We have entered the era of Big Data. Today, electronic devices are collecting data all around us and making it easily accessible to people the world over. Maybe more exciting, the ability to use Big Data for business and personal ends is closer than ever. Easy-to-use commercial tools have become available and are just waiting for the right user to come along with a Big Data dataset to crack open some really hard problems. From healthcare, to manufacturing, to environmental monitoring, there are many arenas in which these problems will be solved using data analytics. But Big Data is not the only data out there—there is insight to be discovered in data sets of just a few hundred records, but it takes savvy and some clever tricks to unlock it. What's more, there is a wealth of data that does not strictly fit the definition of Big Data, but that might be extensive in some particular dimension. For the purposes of this post, I will simplistically divide data into two categories: Big Data and Small Data. 

What is Big Data? 

Many people have tried to define Big Data, focusing on velocity, variety, and volume. This debate is rather academic and is highly subjective. What, exactly, is enough of each thing? How do they interact? I have come up with a rule of thumb for myself: Big Data is uniform data that is collected faster than an expensive HD/SSD can write to disk, and won't fit in memory on a typical computer. Let's unpack what this means:

  • Uniform data — huge parts of the dataset are complete matrices. Data with gaps in it does not apply.

  • Collected faster than can be written — This is a simple way to say it has to be coming in so rapidly that it needs special accommodation. But this has big implications. First, there is so much data that it needs to be processed in parts (e.g., using MapReduce). Second, it isn't just big. It is fast. A list of all data about every IPO on the NYSE in history is a lot of data, but it doesn't come in very fast.

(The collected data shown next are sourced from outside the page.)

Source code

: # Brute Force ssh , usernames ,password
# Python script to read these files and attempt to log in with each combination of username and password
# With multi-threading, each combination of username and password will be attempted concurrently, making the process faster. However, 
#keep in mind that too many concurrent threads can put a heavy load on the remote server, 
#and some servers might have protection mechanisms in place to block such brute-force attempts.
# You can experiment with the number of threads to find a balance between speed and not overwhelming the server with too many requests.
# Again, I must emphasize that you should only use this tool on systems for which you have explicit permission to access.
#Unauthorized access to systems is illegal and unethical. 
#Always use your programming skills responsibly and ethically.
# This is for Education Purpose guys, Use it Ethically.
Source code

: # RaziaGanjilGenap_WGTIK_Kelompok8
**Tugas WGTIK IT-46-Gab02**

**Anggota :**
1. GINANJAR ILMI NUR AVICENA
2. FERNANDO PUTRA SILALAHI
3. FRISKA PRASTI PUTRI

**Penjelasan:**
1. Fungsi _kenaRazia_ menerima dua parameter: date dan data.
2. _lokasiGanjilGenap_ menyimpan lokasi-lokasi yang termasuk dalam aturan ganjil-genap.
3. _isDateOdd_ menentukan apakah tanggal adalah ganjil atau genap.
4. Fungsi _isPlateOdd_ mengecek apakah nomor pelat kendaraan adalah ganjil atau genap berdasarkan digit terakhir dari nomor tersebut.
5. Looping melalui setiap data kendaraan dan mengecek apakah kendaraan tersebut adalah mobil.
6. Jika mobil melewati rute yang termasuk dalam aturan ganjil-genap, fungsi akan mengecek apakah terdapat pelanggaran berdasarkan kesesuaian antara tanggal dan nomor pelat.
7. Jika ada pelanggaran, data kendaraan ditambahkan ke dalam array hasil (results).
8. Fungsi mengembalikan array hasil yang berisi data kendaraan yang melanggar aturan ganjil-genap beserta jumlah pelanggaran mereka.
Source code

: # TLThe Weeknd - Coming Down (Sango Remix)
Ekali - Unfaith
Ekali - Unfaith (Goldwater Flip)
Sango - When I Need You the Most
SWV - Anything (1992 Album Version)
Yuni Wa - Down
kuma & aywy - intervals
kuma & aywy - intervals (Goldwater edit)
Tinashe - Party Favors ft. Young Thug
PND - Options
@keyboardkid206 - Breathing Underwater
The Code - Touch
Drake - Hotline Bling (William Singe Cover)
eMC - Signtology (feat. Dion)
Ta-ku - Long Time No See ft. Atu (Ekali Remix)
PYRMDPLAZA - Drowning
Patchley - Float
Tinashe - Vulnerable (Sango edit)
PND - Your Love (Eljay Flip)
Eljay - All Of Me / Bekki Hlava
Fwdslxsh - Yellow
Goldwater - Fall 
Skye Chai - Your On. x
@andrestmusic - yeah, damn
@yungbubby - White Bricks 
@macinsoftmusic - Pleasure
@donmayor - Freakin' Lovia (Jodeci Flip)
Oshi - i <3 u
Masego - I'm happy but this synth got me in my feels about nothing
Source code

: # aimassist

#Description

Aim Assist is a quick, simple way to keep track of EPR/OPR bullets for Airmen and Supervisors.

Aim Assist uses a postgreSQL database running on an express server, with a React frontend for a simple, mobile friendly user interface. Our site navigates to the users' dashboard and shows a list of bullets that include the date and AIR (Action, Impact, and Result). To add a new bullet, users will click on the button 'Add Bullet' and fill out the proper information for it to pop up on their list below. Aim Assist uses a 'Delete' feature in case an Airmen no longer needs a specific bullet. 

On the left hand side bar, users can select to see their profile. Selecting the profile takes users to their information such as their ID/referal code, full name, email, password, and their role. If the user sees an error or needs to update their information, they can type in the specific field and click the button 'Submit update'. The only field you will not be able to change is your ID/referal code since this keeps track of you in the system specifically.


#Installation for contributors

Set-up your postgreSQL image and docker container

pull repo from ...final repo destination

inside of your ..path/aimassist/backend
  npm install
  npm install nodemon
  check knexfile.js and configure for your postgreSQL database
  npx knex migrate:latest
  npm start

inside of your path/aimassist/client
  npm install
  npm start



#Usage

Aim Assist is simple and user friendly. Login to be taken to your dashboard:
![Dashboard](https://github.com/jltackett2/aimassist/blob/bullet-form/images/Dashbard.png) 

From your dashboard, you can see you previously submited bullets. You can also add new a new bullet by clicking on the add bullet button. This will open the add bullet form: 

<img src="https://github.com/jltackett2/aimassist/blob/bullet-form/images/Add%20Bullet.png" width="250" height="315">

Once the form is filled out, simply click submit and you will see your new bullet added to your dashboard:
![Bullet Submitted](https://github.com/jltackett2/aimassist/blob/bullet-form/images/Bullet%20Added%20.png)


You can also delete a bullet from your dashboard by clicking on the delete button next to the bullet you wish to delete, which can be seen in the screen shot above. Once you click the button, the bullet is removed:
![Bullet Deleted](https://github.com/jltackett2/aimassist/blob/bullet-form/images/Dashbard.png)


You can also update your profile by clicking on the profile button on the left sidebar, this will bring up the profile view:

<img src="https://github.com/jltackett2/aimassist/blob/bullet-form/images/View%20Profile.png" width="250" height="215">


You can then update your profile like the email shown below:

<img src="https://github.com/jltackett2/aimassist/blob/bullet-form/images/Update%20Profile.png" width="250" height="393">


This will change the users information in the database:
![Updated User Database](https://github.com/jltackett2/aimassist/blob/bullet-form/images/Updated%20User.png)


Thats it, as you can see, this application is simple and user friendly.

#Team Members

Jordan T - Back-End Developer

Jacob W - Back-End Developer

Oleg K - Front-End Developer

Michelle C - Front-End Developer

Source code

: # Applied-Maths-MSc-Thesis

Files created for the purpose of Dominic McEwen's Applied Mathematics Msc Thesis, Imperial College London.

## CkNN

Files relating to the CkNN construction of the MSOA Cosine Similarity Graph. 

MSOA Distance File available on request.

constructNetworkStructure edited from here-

A temperature measurement from my front porch every 0.1s might be fast, but it isn't very large.

  • Larger than the memory of a normal computer can hold — memory is the fast storage of a computer. if a whole data set can be held in memory, it can be accessed very quickly and therefore processed easily. Large datasets that can't be held in memory need to be processed efficiently or else will take a very long time to be analyzed (or fail altogether).

Such properties mean that specialized tools are the primary way to reliably extract meaningful insights from Big Data. Moreover, because of the volume and velocity of the data streams, there is real value in taking smaller windows of data and analyzing those—think Twitter, with its transient hashtags and social trends—rather than trying to gather all available data. More exciting, because there is such a vast amount of diverse data in a single format, subtle trends can be extracted.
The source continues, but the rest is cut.